La croissance des frais d'équipement suit une tendance observée dans de nombreux pays

Des trois composantes de la dépense militaire nationale, ce sont souvent les investissements en équipements qui attirent le plus l'attention. Toujours selon Peng Guangqian, l'acquisition de nouveaux équipements s'inscrit dans une tendance internationale. Ainsi le Japon projette d'acheter 42 avions de combat furtifs américains F-35, les Philippines ont affecté 1,8 milliard de dollars à la modernisation de leurs équipements militaires et l'acquisition de navires escorteurs, tandis que l'Indonésie envisage de s'équiper de sous-marins sud-coréens et d'hélicoptères d'attaque de type Apache, de fabrication américaine, pour assurer la défense de ses îles.

« Ces dernières années, le coût des armements est reparti à la hausse. Le prix d'un avion, d'un navire militaire ou d'un char est compris entre quelques dizaines et plusieurs centaines de millions de yuans. La longue liste des navires et des avions de nouvelle génération nécessaires à la Chine correspond à des budgets astronomiques, auxquels viennent s'ajouter les frais d'usage, d'entretien, de remplacement tout aussi colossaux », fait remarquer Peng.

Assumer des responsabilités internationales a un coût

Ces dernières années, l'armée chinoise a pris de plus en plus de responsabilités au niveau international. Cela a mécaniquement pesé sur ses dépenses militaires.

Depuis 2008 et jusqu'à aujourd'hui, la marine chinoise est chargée d'escorte et de patrouille sur la mer du golfe d'Aden dans le cadre d'un programme des Nations unies de lutte contre la piraterie. Un responsable militaire qui a participé à cette mission nous a révélé quelques chiffres en prenant le carburant comme exemple. En faisant abstraction de toute perte ou dépense exceptionnelle, une mission de trois mois d'escorte nécessite 1 000 tonnes de gazole. Sur la base d'un prix moyen de 7 000 yuans la tonne, cela correspond à un budget de 7 millions de yuans. Un seul navire militaire consomme en moyenne 30 millions de yuans de carburant par an, sans parler des autres dépenses d'entretien et de personnel. D'autre part, il précise que c'est aussi en vue d'accomplir au mieux ces missions dans le cadre des Nations unies que la Chine n'a eu de cesse de moderniser ses équipements et ses technologies.

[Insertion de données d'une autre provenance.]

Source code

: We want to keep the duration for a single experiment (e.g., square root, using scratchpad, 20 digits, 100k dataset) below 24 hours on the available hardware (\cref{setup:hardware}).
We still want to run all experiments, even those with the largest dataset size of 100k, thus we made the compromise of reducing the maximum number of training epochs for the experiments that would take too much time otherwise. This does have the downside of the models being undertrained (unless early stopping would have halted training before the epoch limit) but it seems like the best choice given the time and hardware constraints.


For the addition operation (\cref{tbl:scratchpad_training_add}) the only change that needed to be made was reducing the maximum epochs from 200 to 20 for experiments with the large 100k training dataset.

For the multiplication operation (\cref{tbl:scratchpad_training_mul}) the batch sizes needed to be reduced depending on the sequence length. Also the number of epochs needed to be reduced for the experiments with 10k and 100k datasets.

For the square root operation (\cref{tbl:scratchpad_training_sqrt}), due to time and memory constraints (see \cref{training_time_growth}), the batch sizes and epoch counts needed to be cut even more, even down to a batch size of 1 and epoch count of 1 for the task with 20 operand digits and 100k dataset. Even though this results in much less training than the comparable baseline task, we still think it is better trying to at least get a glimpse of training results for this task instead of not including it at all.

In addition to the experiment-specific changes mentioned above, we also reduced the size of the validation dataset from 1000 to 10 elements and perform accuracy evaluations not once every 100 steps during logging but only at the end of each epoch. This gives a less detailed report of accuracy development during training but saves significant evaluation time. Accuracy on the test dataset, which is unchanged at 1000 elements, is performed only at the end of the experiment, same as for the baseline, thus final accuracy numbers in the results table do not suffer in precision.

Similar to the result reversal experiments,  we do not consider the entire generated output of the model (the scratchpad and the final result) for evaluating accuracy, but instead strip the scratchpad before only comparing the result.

À en croire Chen Zhou, chef du groupe d'experts pour la rédaction du livre blanc sur la défense nationale et chercheur au Département d'études stratégiques de l'Académie des sciences militaires de Chine, le pays se situe dans un environnement géostratégique compliqué, où la rivalité des grandes puissances tend à s'exacerber. Les activités terroristes, séparatistes et extrémistes sont toujours plus présentes, ce qui rend de plus en plus difficile la garantie de l'intérêt national, de la souveraineté territoriale, des intérêts maritimes et donc du développement du pays. « Nous nous armons de davantage de moyens pour sauvegarder la sécurité nationale. Mais il ne faut pas oublier que les moyens militaires sont toujours des moyens de dernier recours. Le renforcement de l'armée garantit la protection et la souveraineté de l'État », souligne-t-il.

Impossible d'accomplir cette tâche sans prendre les mesures budgétaires nécessaires.

*GUO YUANDAN est journaliste du Global Times.